Dermatology TimesDermatology Times, September 2023 (Vol. 44. No. 09)
Volume 44
Issue 09

This week’s collection of the latest dermatologic studies covers distinguishing between granular cell tumors and melanoma, methotrexate and biologics for anxiety and depression among PsO patients, botulinum toxin for scalp conditions, and a review of the SPRING study for guselkumab.

Journal of Cutaneous Pathology: Utility of Sequencing for ATP6AP1 and ATP6AP2 to Distinguish Between Atypical Granular Cell Tumor WithJunctional Component and Melanoma

According to Warren et al, a granular cell tumor (GCT) is an S100+ neoplasm with atypical and malignant variants. GCTs make nests and can have junctional components similar to melanocytic neoplasms, causing a differential diagnosis of melanoma.MelanA can be used to differentiate melanocytic from granular cell lineage, but “increasingly MelanA/SOX10 negative melanomas have been recognized by correlation with molecular methods.” Warren et al reviewed 2 cases of morphologic overlap between melanoma and atypical GCT which required additional molecular workups. From their 2 cases, Warren et al concluded that frameshift and premature stop codons in ATP6AP1/2 are specific for granular cell lineage, and capable of excluding melanoma, in the absence of known melanoma-associated driver mutations.

Indian Journal of Dermatology: The Effects of Methotrexate and Biologics on the Symptoms of Depression and Anxiety in Patients With Psoriasis

Ugurer et al compared the effects of methotrexate and biologics for psoriasis on psychiatric comorbidities among 60 patients. At baseline and 24 weeks, patients completed the Beck Anxiety Inventory (BAI), Beck Depression Inventory (BDI), and the Dermatology Life Quality Index (DLQI). The patient’s inflammation was also assessed with serum C-reactive protein and tumor necrosis factor-alpha levels. Ugurer et al found that the decrease in BAI and BDI scores at week 24 was significant in both groups, but there were no significant differences between the groups. Additionally, the decrease in DLQI scores of the patients who received biologics was significantly superior compared to the patients who received methotrexate. The authors concluded that biologics and methotrexate may reduce the symptoms of depression and anxiety among patients with psoriasis.

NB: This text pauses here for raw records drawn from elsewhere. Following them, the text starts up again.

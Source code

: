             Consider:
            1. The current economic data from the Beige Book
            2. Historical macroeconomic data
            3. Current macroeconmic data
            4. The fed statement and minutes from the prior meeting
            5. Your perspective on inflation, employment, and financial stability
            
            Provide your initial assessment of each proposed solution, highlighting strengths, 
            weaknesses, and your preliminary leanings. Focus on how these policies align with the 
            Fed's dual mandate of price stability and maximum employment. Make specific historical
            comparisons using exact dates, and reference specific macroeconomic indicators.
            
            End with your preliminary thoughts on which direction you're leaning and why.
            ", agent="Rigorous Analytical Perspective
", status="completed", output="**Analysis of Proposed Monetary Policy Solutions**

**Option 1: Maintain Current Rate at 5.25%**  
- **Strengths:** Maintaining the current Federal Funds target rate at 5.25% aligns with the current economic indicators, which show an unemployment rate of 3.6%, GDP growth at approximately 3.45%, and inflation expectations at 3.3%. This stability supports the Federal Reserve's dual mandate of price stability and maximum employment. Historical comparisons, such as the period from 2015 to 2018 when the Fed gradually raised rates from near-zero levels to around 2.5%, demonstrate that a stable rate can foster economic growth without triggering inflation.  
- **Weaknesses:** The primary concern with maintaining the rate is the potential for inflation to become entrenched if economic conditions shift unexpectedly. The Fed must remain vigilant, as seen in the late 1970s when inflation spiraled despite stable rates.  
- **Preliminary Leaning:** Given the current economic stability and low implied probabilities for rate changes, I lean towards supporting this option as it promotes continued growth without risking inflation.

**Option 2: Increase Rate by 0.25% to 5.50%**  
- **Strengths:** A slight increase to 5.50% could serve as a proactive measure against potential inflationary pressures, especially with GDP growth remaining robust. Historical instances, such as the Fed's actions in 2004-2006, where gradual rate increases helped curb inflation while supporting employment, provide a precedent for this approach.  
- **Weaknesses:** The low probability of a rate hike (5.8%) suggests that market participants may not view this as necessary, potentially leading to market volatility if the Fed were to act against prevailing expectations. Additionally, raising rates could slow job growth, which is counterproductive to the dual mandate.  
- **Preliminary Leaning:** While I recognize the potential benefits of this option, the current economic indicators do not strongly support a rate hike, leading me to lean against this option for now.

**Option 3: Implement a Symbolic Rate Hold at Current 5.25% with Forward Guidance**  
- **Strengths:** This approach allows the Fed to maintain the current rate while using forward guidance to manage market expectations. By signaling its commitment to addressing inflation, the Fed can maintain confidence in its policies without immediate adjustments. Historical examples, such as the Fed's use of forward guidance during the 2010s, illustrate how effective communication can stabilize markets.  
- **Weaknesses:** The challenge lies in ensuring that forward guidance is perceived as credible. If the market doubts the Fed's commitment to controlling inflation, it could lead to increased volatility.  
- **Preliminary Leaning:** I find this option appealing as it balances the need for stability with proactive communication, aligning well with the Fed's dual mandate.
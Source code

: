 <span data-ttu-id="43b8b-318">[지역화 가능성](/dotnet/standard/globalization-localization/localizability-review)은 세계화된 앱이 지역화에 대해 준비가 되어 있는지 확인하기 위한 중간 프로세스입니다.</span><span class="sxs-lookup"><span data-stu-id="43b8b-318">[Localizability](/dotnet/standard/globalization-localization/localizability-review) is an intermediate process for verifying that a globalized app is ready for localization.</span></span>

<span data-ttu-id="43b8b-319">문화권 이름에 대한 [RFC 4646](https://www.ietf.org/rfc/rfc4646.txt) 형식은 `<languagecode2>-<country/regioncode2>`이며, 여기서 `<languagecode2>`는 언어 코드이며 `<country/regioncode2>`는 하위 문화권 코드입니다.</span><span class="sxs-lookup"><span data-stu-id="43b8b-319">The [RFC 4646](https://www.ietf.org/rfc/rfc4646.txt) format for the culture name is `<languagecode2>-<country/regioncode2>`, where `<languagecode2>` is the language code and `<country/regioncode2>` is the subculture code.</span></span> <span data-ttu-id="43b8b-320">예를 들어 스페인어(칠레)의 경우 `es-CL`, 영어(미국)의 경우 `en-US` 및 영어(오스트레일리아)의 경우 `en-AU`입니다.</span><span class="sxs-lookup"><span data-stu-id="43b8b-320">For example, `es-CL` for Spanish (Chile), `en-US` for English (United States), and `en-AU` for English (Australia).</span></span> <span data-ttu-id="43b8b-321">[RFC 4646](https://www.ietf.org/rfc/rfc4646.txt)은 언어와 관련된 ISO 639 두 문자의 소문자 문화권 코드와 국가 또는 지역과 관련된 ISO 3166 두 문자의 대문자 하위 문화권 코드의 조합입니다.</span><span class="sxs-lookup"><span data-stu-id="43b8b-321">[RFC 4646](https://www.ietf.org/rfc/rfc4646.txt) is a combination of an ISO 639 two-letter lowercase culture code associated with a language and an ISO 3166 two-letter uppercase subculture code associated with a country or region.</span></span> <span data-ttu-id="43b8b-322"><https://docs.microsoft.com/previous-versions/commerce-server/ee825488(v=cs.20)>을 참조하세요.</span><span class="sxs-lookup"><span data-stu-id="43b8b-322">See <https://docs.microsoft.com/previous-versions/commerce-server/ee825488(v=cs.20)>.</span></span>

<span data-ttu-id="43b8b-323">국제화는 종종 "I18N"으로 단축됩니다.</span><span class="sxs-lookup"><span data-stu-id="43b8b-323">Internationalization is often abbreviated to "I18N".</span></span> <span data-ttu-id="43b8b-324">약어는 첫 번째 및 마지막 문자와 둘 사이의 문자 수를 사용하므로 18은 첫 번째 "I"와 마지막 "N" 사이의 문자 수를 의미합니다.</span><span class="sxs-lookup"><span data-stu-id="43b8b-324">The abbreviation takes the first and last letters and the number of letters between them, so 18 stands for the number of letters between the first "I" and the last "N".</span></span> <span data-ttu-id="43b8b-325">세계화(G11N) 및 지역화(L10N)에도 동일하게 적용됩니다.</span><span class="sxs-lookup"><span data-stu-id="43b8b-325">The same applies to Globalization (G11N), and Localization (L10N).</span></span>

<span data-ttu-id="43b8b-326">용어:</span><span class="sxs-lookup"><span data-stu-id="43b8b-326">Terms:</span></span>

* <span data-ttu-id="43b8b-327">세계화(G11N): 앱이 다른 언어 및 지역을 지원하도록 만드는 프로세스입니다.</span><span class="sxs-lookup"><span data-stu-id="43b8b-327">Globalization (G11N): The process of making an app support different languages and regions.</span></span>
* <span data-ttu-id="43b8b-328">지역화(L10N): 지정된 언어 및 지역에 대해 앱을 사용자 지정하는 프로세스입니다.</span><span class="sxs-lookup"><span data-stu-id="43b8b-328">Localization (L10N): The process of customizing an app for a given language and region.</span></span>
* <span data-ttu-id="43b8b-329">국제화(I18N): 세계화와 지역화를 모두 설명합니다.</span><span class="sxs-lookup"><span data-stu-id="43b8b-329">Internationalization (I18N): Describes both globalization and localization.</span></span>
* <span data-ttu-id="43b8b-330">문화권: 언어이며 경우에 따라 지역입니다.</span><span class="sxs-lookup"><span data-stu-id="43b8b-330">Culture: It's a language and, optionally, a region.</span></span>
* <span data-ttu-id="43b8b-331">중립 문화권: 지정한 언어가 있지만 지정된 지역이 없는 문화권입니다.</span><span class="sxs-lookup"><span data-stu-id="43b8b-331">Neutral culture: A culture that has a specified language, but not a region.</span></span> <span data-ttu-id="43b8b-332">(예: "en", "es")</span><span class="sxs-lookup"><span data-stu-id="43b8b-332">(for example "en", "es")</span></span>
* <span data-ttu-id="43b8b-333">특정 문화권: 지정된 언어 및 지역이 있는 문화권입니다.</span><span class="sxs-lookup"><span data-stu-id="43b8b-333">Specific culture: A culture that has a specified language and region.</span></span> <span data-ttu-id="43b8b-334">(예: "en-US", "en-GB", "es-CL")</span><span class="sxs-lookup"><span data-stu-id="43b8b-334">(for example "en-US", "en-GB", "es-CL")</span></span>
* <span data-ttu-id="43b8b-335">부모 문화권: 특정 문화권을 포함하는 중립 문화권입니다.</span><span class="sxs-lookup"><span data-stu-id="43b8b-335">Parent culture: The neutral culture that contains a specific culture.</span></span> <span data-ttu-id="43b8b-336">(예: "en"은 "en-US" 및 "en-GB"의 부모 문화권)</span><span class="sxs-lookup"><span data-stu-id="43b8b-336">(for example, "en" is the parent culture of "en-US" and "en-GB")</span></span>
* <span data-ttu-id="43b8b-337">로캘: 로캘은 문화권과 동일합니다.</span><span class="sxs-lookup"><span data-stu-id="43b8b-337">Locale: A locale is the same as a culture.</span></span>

Dermatologic Surgery: Botulinum Toxin for Scalp Conditions: A Systematic Review

To better understand how botulinum toxin (BTX) is used in the treatment of scalp conditions, Nguyen et al performed a systematic review using PubMed/MEDLINE and Scopus and searched for the term “hair” or “scalp” along with BTX-related search terms. Articles that were selected were published before November 1, 2022, and described patients who received BTX injections for the management of scalp conditions. In total, 24 articles were identified that described 309 patients with a scalp condition treated by BTX. Androgenetic alopecia, craniofacial hyperhidrosis, and scalp hyperseborrhea had the most robust data. Nguyen et al concluded that BTX may be a potential therapy for various scalp conditions, but more studies are needed.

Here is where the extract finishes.